Trump sets out security strategy
WASHINGTON — President Trump framed a new national security strategy Monday that cast his election as a pivot from failed economic policies and shortsighted negotiating strategies.
“You spoke loud and you spoke clear,” Trump said of his upset election last year. “On November 8, you voted to make America great again. You embraced new leadership and new strategies and also a glorious new hope.”
The National Security Strategy — mandated by Congress — presents China and Russia as competitors that want to realign global power in their interests, potentially threatening the United States.
“Whether we like it or not, we are engaged in a new era of competition,” Trump said.
Trump used the rollout to reiterate his commitment to an “America First” doctrine and a focus on fighting terrorism and protecting U.S. borders. He listed what he called successes, including withdrawal from the Trans-Pacific Partnership trade deal and the “very expensive and unfair Paris climate accord.”
“The American people rejected the failures of the past,” he said. “You rediscovered your voice and reclaimed ownership of this nation and its destiny.”
Trump also used the moment to tout the surging stock market, economic growth and the expected passage of a tax-cut package.
Trump administration officials said the strategy, a kind of mission statement that guides policymaking, prioritizes the economic implications of global engagement.
For example, the document says that under Trump, national security decision-making will take greater account of economic factors and homeland security, administration officials said. Three officials described the document to reporters on the condition of anonymity ahead of its release.
“This strategy advances what I would call a principled realism,” one official said, adding that the global balance of power has shifted in ways that have been unfavorable to U.S. interests.
Both China and Russia have sought to “change the status quo” in ways that the United States opposes and that could challenge U.S. interests, another official said. She cited Chinese military expansion and islandbuilding in the South China Sea and Russia’s 2014 annexation of Crimea from Ukraine.
The document does not expressly “overturn” the strategies of former president Barack Obama or his predecessors, but it frames Trump’s priorities differently, the third official said.
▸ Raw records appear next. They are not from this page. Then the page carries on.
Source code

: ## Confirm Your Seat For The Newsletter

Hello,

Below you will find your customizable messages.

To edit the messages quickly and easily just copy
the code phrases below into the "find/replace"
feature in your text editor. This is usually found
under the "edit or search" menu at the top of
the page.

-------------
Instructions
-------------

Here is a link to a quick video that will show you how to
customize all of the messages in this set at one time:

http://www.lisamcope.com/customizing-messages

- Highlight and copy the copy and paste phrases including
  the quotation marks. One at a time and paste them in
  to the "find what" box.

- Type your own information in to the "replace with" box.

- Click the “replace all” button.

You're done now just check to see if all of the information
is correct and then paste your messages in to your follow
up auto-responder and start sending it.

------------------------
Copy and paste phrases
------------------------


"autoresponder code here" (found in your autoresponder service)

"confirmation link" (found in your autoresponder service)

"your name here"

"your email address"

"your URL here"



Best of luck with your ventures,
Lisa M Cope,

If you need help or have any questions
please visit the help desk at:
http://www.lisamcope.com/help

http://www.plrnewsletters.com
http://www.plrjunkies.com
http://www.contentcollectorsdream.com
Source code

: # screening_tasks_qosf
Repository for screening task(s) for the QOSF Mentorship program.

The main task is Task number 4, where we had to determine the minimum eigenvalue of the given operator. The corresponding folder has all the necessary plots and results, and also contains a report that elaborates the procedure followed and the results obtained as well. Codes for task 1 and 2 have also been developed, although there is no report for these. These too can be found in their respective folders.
Trump’s most significant foreign policy and national security decisions mostly have been cast as reversals of Obama policies, including on Iran and climate change, and a heavy focus on North Korea after what he calls the failed policies of the past.
Trump’s new strategy document has four main organizing principles, one official said: protecting the American homeland, protecting American prosperity, preserving peace through strength and advancing U.S. influence.